Material for the task Start Marker
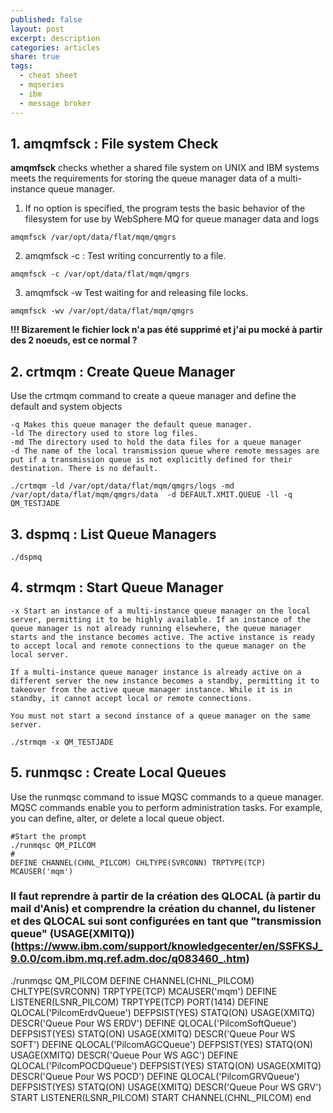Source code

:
 ```yaml
---
published: false
layout: post
excerpt: description
categories: articles
share: true
tags:
  - cheat sheet
  - mqseries
  - ibm
  - message broker
---
```

## 1. amqmfsck : File system Check
**amqmfsck** checks whether a shared file system on UNIX and IBM systems meets the requirements for storing the queue manager data of a multi-instance queue manager. 

1. If no option is specified, the program tests the basic behavior of the filesystem for use by WebSphere MQ for queue manager data and logs
```shell
amqmfsck /var/opt/data/flat/mqm/qmgrs
```

2. amqmfsck -c : Test writing concurrently to a file.
```shell
amqmfsck -c /var/opt/data/flat/mqm/qmgrs
```

3.  amqmfsck -w   Test waiting for and releasing file locks.
```shell
amqmfsck -wv /var/opt/data/flat/mqm/qmgrs
```
**!!! Bizarement le fichier lock n'a pas été supprimé et j'ai pu mocké à partir des 2 noeuds, est ce normal ?**

## 2. crtmqm : Create Queue Manager
Use the crtmqm command to create a queue manager and define the default and system objects

```shell
-q Makes this queue manager the default queue manager. 
-ld The directory used to store log files. 
-md The directory used to hold the data files for a queue manager
-d The name of the local transmission queue where remote messages are put if a transmission queue is not explicitly defined for their destination. There is no default.

./crtmqm -ld /var/opt/data/flat/mqm/qmgrs/logs -md /var/opt/data/flat/mqm/qmgrs/data  -d DEFAULT.XMIT.QUEUE -ll -q QM_TESTJADE
```

## 3. dspmq : List Queue Managers
```shell
./dspmq
```

## 4. strmqm : Start Queue Manager
```shell
-x Start an instance of a multi-instance queue manager on the local server, permitting it to be highly available. If an instance of the queue manager is not already running elsewhere, the queue manager starts and the instance becomes active. The active instance is ready to accept local and remote connections to the queue manager on the local server.

If a multi-instance queue manager instance is already active on a different server the new instance becomes a standby, permitting it to takeover from the active queue manager instance. While it is in standby, it cannot accept local or remote connections.

You must not start a second instance of a queue manager on the same server. 

./strmqm -x QM_TESTJADE
```

## 5. runmqsc : Create Local Queues

Use the runmqsc command to issue MQSC commands to a queue manager. MQSC commands enable you to perform administration tasks. For example, you can define, alter, or delete a local queue object.
```shell
#Start the prompt
./runmqsc QM_PILCOM 
# 
DEFINE CHANNEL(CHNL_PILCOM) CHLTYPE(SVRCONN) TRPTYPE(TCP) MCAUSER('mqm')
```


### Il faut reprendre à partir de la création des QLOCAL (à partir du mail d'Anis) et comprendre la création du channel, du listener et des QLOCAL sui sont configurées en tant que "transmission queue" (USAGE(XMITQ)) (https://www.ibm.com/support/knowledgecenter/en/SSFKSJ_9.0.0/com.ibm.mq.ref.adm.doc/q083460_.htm) 
./runmqsc QM_PILCOM
DEFINE CHANNEL(CHNL_PILCOM) CHLTYPE(SVRCONN) TRPTYPE(TCP) MCAUSER('mqm')
DEFINE LISTENER(LSNR_PILCOM) TRPTYPE(TCP) PORT(1414)
DEFINE QLOCAL('PilcomErdvQueue') DEFPSIST(YES) STATQ(ON) USAGE(XMITQ) DESCR('Queue Pour WS ERDV')
DEFINE QLOCAL('PilcomSoftQueue') DEFPSIST(YES) STATQ(ON) USAGE(XMITQ) DESCR('Queue Pour WS SOFT')
DEFINE QLOCAL('PilcomAGCQueue') DEFPSIST(YES) STATQ(ON) USAGE(XMITQ) DESCR('Queue Pour WS AGC')
DEFINE QLOCAL('PilcomPOCDQueue') DEFPSIST(YES) STATQ(ON) USAGE(XMITQ) DESCR('Queue Pour WS POCD')
DEFINE QLOCAL('PilcomGRVQueue') DEFPSIST(YES) STATQ(ON) USAGE(XMITQ) DESCR('Queue Pour WS GRV')
START LISTENER(LSNR_PILCOM)
START CHANNEL(CHNL_PILCOM)
end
Material for the task End Marker
▸ **Work request**
Line count for the string "command": state how many lines in the data contain it, and output nothing else.

▸ **Task result**
2